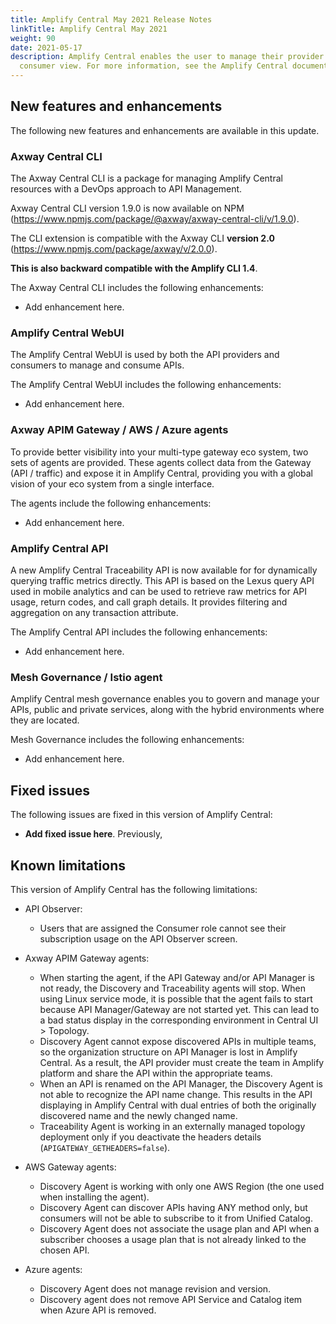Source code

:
 ```yaml
---
title: Amplify Central May 2021 Release Notes
linkTitle: Amplify Central May 2021
weight: 90
date: 2021-05-17
description: Amplify Central enables the user to manage their provider /
  consumer view. For more information, see the Amplify Central documentation.
---
```

## New features and enhancements

The following new features and enhancements are available in this update.

### Axway Central CLI

The Axway Central CLI is a package for managing Amplify Central resources with a DevOps approach to API Management.

Axway Central CLI version 1.9.0 is now available on NPM (<https://www.npmjs.com/package/@axway/axway-central-cli/v/1.9.0>).

The CLI extension is compatible with the Axway CLI **version 2.0** (<https://www.npmjs.com/package/axway/v/2.0.0>).

**This is also backward compatible with the Amplify CLI 1.4**.

The Axway Central CLI includes the following enhancements:

* Add enhancement here.

### Amplify Central WebUI

The Amplify Central WebUI is used by both the API providers and consumers to manage and consume APIs.

The Amplify Central WebUI includes the following enhancements:  

* Add enhancement here.

### Axway APIM Gateway / AWS / Azure agents

To provide better visibility into your multi-type gateway eco system, two sets of agents are provided. These agents collect data from the Gateway (API / traffic) and expose it in Amplify Central, providing you with a global vision of your eco system from a single interface.

The agents include the following enhancements:

* Add enhancement here.

### Amplify Central API

A new Amplify Central Traceability API is now available for for dynamically querying traffic metrics directly. This API is based on the Lexus query API used in mobile analytics and can be used to retrieve raw metrics for API usage, return codes, and call graph details. It provides filtering and aggregation on any transaction attribute.

The Amplify Central API includes the following enhancements:

* Add enhancement here.

### Mesh Governance / Istio agent

Amplify Central mesh governance enables you to govern and manage your APIs, public and private services, along with the hybrid environments where they are located.

Mesh Governance includes the following enhancements:

* Add enhancement here.

## Fixed issues

The following issues are fixed in this version of Amplify Central:

* **Add fixed issue here**. Previously,

## Known limitations

This version of Amplify Central has the following limitations:

* API Observer:

    * Users that are assigned the Consumer role cannot see their subscription usage on the API Observer screen.

* Axway APIM Gateway agents:

    * When starting the agent, if the API Gateway and/or API Manager is not ready, the Discovery and Traceability agents will stop. When using Linux service mode, it is possible that the agent fails to start because API Manager/Gateway are not started yet. This can lead to a bad status display in the corresponding environment in Central UI > Topology.
    * Discovery Agent cannot expose discovered APIs in multiple teams, so the organization structure on API Manager is lost in Amplify Central. As a result, the API provider must create the team in Amplify platform and share the API within the appropriate teams.
    * When an API is renamed on the API Manager, the Discovery Agent is not able to recognize the API name change. This results in the API displaying in Amplify Central with dual entries of both the originally discovered name and the newly changed name.
    * Traceability Agent is working in an externally managed topology deployment only if you deactivate the headers details (`APIGATEWAY_GETHEADERS=false`).

* AWS Gateway agents:

    * Discovery Agent is working with only one AWS Region (the one used when installing the agent).
    * Discovery Agent can discover APIs having ANY method only, but consumers will not be able to subscribe to it from Unified Catalog.
    * Discovery Agent does not associate the usage plan and API when a subscriber chooses a usage plan that is not already linked to the chosen API.

* Azure agents:

    * Discovery Agent does not manage revision and version.
    * Discovery agent does not remove API Service and Catalog item when Azure API is removed.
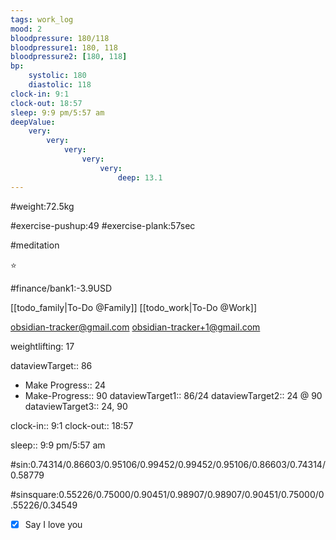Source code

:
 ```yaml
---
tags: work_log
mood: 2
bloodpressure: 180/118
bloodpressure1: 180, 118
bloodpressure2: [180, 118]
bp:
    systolic: 180
    diastolic: 118
clock-in: 9:1
clock-out: 18:57
sleep: 9:9 pm/5:57 am
deepValue: 
    very: 
        very: 
            very: 
                very: 
                    very: 
                        deep: 13.1
---
```


#weight:72.5kg

#exercise-pushup:49
#exercise-plank:57sec

#meditation

⭐


#finance/bank1:-3.9USD

[[todo_family|To-Do @Family]]
[[todo_work|To-Do @Work]]

obsidian-tracker@gmail.com
obsidian-tracker+1@gmail.com

weightlifting: 17

dataviewTarget:: 86
- Make Progress:: 24
- Make-Progress:: 90
dataviewTarget1:: 86/24
dataviewTarget2:: 24 @ 90
dataviewTarget3:: 24, 90

clock-in:: 9:1
clock-out:: 18:57

sleep:: 9:9 pm/5:57 am

#sin:0.74314/0.86603/0.95106/0.99452/0.99452/0.95106/0.86603/0.74314/0.58779

#sinsquare:0.55226/0.75000/0.90451/0.98907/0.98907/0.90451/0.75000/0.55226/0.34549

- [x] Say I love you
━━━━━━
:: Action item ::
From the entries above, write out only the lines starting at the line that holds "To provide better" and ending at the line that holds "### Amplify Central API", keeping both and matching them exactly.

:: Exercise solution ::
To provide better visibility into your multi-type gateway eco system, two sets of agents are provided. These agents collect data from the Gateway (API / traffic) and expose it in Amplify Central, providing you with a global vision of your eco system from a single interface.

The agents include the following enhancements:

* Add enhancement here.

### Amplify Central API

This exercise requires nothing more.